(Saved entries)
----
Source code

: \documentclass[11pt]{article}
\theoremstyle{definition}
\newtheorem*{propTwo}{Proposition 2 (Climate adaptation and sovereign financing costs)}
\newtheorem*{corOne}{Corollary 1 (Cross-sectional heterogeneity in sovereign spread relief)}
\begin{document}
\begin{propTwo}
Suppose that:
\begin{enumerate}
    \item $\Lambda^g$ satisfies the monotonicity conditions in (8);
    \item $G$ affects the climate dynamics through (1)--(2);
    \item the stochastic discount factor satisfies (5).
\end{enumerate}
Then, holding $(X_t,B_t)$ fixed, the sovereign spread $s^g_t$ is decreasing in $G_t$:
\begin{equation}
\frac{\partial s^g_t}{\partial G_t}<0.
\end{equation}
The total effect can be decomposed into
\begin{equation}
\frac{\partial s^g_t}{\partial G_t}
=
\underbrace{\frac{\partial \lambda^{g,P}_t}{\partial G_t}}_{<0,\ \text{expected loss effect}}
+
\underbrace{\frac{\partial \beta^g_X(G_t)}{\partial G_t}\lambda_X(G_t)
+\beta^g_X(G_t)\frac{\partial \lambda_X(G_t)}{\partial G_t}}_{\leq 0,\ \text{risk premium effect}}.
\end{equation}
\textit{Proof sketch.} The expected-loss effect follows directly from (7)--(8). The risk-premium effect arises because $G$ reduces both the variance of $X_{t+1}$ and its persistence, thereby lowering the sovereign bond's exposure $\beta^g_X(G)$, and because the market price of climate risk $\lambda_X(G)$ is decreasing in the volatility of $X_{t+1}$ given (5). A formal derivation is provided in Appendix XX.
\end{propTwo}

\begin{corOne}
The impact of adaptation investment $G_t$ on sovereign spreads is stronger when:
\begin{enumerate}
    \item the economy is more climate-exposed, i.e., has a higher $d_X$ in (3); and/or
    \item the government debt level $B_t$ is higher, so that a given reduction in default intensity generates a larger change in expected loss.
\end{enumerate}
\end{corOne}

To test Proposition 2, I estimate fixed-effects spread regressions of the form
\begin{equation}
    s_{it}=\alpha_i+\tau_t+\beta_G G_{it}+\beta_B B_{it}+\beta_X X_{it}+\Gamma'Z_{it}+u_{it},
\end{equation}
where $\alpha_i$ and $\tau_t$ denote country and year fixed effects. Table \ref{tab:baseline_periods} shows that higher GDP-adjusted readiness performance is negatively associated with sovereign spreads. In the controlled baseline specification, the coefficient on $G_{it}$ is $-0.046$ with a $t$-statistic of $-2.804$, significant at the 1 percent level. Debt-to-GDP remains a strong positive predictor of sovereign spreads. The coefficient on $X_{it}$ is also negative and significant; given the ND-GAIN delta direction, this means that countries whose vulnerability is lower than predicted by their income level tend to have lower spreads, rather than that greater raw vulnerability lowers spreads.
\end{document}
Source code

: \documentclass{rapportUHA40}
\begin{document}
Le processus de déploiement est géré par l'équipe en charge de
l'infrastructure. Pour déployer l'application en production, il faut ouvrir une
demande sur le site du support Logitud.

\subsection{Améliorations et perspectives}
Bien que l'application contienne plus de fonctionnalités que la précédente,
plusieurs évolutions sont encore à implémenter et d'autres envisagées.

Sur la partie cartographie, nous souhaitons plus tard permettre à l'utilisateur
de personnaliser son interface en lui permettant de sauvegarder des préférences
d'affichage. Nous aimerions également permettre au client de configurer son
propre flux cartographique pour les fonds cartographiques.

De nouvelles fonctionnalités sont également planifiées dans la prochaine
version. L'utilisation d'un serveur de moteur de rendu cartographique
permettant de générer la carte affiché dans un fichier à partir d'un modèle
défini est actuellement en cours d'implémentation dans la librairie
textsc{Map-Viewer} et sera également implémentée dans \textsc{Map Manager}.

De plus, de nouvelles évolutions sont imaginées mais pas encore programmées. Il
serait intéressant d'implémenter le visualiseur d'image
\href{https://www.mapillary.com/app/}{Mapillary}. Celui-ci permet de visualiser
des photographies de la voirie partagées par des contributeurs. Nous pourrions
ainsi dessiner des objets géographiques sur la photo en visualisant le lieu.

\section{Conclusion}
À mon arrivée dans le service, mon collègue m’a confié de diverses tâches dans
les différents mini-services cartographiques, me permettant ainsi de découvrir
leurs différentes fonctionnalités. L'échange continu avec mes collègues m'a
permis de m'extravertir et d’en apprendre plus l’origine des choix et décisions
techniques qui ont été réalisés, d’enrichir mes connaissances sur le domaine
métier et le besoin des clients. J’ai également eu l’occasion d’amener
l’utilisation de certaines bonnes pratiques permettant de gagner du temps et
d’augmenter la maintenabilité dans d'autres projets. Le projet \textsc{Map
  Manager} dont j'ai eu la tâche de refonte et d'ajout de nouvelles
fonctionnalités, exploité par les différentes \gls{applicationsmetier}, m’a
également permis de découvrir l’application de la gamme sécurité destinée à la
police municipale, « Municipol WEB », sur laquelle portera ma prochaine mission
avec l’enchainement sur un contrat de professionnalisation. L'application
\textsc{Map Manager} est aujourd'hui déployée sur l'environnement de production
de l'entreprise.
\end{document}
----
§ **Task instructions**
Write out only the lines that run from the line containing "Le processus de" through the line containing "d'affichage. Nous aimerions", both included, exactly as they appear above.

§ **Answer space**
Le processus de déploiement est géré par l'équipe en charge de
l'infrastructure. Pour déployer l'application en production, il faut ouvrir une
demande sur le site du support Logitud.

\subsection{Améliorations et perspectives}
Bien que l'application contienne plus de fonctionnalités que la précédente,
plusieurs évolutions sont encore à implémenter et d'autres envisagées.

Sur la partie cartographie, nous souhaitons plus tard permettre à l'utilisateur
de personnaliser son interface en lui permettant de sauvegarder des préférences
d'affichage. Nous aimerions également permettre au client de configurer son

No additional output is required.